Despite its predominance, pCCA has undergone little next generation sequencing comparative to both iCCA and dCCA. Targeted studies that have included western pCCA often consider it under the umbrella of extra-hepatic cholangiocarcinoma, combining peri-hilar data with dCCA. Previous exploratory DNA sequencing studies in pCCA such as whole exome, have been limited to Asian populations with infective etiologies. International studies combining eastern and western cohorts, are limited to targeted sequencing in the western participants8,9. The results of Asian whole exome studies are not applicable to Western idiopathic pCCA populations and potential disparity may limit eligibility for new and existing trials of targeted therapies. Furthermore, limited understanding of the mutational landscape in idiopathic pCCA may impact tumor immunology, critical given that responses to immune checkpoint inhibition in cholangiocarcinoma have been disappointing10.

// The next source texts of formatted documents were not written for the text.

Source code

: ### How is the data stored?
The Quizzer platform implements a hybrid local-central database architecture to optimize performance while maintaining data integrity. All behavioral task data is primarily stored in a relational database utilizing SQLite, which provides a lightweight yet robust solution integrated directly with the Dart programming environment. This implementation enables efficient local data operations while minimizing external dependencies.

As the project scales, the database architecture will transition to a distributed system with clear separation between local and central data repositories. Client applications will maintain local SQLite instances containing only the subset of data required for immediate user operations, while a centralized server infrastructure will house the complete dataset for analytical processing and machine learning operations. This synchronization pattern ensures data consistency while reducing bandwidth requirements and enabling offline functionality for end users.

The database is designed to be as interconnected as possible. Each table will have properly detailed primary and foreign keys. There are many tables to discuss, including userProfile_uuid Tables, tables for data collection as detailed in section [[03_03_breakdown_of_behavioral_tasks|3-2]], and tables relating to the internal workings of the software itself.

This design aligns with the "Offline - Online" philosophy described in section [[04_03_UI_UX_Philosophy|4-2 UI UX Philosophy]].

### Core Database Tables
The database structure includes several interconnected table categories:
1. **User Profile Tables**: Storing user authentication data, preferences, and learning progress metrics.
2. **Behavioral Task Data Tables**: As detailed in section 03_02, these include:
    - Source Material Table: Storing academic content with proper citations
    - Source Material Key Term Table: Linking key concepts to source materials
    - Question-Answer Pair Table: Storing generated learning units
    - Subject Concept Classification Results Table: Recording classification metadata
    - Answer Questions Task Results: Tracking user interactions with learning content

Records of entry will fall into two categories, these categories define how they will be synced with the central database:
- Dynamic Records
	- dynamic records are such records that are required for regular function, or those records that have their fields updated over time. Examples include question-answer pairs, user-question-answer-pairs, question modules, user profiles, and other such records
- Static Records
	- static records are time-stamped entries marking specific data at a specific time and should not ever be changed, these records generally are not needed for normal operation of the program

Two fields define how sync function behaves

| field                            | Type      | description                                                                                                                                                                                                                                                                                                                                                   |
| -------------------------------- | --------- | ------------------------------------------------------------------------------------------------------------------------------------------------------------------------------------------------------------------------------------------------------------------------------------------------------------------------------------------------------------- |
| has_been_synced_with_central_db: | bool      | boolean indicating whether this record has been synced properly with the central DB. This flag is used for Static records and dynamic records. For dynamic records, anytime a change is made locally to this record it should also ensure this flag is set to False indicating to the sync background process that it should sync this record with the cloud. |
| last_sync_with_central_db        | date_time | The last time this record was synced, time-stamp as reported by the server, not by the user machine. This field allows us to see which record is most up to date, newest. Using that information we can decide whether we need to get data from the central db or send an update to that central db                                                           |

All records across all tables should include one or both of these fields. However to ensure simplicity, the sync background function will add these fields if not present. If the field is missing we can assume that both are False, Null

To address these issues, we performed a comprehensive genomic analysis of 42 surgically resected U.K. pCCA tumors to shed light on the mutational biology of idiopathic western pCCA and identified multiple new targets and pathways which warrant further investigation.

Methods

Tissue collection

pCCA was defined anatomically as a tumor of the extrahepatic biliary tree, arising proximal to the cystic duct insertion. Twenty-five surgically resected formalin-fixed-paraffin-embedded pCCA tumors, dating August 2010 to August 2016 (together with paired histologically normal bile ducts), were obtained for whole exome sequencing. Seventeen fresh snap frozen surgically resected tumors were collected prospectively between August 2017 and August 2019 for targeted sequencing.

All samples underwent microdissection and Consultant Histopathologist review to ensure adequate tumor cellularity > 50% with staging according to the American Joint Committee on Cancer Classification (8th edition).

DNA extraction, quality control, library preparation and whole exome sequencing

DNA was extracted using DNEasy (Qiagen, Venlo, Netherlands). FFPE-derived DNA samples were quantified by Qubit double stranded DNA high sensitivity assay (Thermofisher Scientific, Waltham, Massachusetts, USA). An Agilent Next Generation Sequencing FFPE QC kit (Agilent Technologies, Santa Clara, California, USA) was used to quantify and qualify the DNA by qPCR with exome sequencing on Illumina HiSeq 4000 (version 1 chemistry) (Illumina, San Diego, California, USA), generating 2 × 150 base pair paired end read libraries. Targeted hotspot AmpliSeq libraries were prepared using Ion AmpliSeq Library Kit 2.0 and Ion AmpliSeq Cancer Hotspot Panel v.2 (Thermofisher) with sequencing performed on Ion PGM Sequencing 200 kit V2.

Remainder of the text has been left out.